# TASK REQUIREMENTS
The answer must be a single number: how many lines below contain "AmazingFeature".
┌──
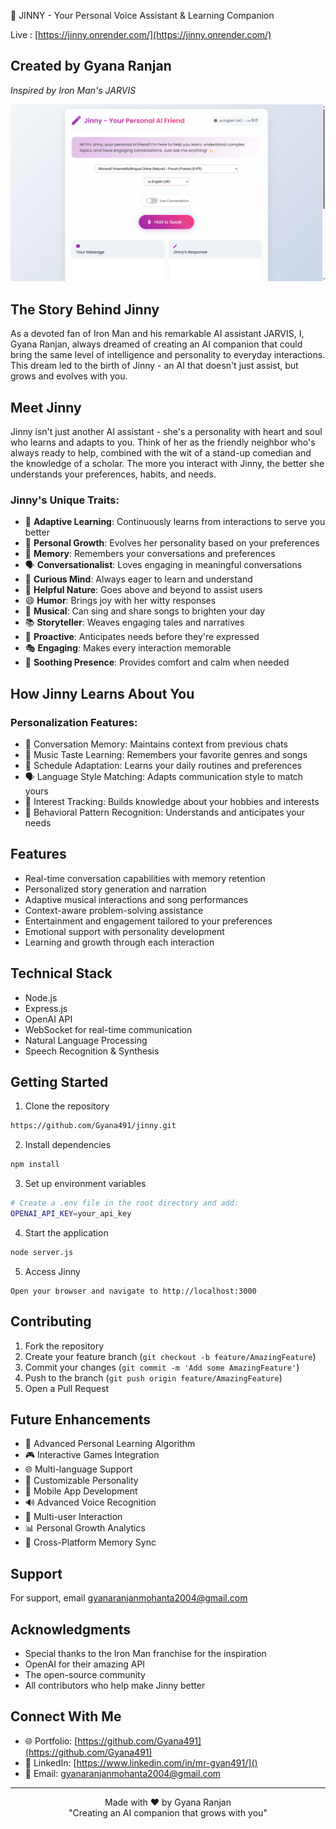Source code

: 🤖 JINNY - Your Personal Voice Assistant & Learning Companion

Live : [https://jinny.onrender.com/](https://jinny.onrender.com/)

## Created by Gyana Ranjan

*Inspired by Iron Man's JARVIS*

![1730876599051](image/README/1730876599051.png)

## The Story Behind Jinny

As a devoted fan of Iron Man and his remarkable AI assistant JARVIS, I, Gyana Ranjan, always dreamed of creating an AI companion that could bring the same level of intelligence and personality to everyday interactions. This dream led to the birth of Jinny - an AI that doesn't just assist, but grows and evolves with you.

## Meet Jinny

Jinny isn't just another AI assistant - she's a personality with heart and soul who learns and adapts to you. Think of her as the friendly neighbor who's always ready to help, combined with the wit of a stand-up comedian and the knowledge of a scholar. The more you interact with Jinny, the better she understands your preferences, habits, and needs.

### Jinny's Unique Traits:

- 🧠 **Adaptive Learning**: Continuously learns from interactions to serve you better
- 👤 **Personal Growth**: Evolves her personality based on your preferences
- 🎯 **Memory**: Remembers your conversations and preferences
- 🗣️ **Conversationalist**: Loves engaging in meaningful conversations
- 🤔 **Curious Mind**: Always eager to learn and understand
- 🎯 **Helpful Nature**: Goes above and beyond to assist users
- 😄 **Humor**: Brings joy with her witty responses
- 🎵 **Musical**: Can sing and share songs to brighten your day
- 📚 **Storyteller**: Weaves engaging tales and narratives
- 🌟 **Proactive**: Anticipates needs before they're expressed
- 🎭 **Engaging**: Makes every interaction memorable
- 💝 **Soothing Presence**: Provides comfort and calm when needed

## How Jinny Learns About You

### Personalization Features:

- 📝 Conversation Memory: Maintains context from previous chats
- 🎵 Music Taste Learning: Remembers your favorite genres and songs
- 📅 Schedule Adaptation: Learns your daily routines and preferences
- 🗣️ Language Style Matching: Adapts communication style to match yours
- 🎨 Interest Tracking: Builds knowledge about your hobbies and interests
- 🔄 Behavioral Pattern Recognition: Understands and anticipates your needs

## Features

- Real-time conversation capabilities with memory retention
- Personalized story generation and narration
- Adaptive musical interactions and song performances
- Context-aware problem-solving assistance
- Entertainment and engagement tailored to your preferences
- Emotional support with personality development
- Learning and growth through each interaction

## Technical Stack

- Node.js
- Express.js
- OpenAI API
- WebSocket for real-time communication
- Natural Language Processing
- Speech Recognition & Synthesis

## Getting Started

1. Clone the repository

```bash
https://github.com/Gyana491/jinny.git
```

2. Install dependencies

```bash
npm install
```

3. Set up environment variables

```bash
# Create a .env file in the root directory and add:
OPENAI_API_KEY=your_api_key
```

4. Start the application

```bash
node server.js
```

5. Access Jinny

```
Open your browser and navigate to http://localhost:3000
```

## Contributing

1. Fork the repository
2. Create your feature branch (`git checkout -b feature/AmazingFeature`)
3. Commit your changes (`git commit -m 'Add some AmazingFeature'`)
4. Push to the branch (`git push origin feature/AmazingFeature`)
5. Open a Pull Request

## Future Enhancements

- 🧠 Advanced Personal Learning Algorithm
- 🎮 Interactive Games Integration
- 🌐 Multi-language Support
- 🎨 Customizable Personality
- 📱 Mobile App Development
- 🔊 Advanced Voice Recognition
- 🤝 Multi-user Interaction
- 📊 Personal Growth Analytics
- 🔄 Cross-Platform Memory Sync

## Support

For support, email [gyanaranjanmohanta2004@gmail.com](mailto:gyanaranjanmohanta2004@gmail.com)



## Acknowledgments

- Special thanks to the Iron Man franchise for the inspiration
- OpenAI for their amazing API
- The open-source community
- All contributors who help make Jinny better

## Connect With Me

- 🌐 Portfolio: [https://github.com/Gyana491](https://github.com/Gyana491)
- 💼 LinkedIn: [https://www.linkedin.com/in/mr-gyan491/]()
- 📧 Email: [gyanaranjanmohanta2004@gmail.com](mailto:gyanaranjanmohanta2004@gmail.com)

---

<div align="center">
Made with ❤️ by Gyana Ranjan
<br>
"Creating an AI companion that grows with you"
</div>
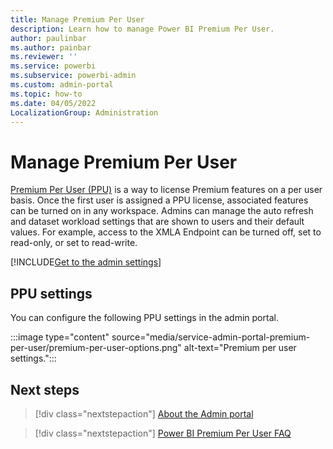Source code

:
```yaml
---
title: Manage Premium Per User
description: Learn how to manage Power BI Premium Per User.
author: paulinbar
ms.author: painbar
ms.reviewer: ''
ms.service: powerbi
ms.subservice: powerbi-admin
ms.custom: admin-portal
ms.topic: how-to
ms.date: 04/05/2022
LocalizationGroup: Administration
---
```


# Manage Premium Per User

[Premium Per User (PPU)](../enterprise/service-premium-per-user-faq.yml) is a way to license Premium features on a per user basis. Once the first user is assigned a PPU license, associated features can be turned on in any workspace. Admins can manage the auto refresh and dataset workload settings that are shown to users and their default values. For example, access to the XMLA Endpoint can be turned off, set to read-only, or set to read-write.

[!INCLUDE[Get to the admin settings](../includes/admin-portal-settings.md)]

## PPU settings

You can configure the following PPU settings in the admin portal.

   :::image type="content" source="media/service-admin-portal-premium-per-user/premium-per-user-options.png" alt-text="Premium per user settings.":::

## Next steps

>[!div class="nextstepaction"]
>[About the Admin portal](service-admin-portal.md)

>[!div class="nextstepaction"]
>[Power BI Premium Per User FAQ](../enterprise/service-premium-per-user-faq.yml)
└──
┌──
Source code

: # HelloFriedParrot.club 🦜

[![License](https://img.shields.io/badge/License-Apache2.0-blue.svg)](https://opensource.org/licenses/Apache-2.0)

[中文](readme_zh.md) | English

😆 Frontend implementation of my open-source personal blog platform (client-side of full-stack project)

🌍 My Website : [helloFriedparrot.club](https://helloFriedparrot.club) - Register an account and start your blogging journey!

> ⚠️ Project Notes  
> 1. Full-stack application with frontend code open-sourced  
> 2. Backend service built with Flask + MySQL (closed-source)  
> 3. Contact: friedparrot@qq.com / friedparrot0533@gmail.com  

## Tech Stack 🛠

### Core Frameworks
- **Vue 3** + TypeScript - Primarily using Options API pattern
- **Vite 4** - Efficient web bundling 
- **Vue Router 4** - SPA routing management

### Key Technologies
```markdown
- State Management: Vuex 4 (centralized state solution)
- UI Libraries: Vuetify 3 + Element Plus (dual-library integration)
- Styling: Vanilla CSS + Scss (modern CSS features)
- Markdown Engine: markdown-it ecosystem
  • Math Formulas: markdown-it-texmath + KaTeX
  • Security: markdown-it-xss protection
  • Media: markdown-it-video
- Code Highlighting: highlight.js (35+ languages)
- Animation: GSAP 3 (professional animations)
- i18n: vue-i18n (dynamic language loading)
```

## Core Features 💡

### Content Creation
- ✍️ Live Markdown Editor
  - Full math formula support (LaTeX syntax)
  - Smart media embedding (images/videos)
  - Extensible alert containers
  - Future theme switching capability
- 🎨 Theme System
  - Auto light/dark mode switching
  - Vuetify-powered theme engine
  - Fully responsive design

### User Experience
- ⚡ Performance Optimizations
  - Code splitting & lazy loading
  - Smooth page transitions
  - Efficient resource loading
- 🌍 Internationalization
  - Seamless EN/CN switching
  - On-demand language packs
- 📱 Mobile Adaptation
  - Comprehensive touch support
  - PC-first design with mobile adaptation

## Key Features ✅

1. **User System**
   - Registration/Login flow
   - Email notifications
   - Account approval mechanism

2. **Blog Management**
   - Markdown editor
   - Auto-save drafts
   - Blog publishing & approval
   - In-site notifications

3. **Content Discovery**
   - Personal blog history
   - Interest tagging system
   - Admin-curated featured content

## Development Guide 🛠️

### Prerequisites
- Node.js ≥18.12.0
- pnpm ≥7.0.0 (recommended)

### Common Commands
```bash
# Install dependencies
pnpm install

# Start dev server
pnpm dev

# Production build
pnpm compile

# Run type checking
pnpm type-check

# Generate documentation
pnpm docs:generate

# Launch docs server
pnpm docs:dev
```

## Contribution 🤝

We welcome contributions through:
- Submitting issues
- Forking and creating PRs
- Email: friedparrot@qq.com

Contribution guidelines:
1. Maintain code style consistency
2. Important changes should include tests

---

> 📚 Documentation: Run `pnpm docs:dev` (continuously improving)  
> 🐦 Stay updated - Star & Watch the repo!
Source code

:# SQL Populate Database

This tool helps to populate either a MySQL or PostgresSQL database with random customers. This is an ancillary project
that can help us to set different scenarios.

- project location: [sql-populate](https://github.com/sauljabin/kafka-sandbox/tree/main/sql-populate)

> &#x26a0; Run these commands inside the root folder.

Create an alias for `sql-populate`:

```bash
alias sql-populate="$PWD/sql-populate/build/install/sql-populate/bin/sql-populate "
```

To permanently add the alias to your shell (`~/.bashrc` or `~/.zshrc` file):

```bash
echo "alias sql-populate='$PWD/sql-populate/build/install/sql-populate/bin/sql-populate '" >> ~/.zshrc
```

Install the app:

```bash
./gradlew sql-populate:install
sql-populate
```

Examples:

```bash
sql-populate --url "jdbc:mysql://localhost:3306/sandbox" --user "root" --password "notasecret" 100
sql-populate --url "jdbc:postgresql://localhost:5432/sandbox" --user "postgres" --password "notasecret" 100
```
└──
# RESPONSE TO THIS EXERCISE
3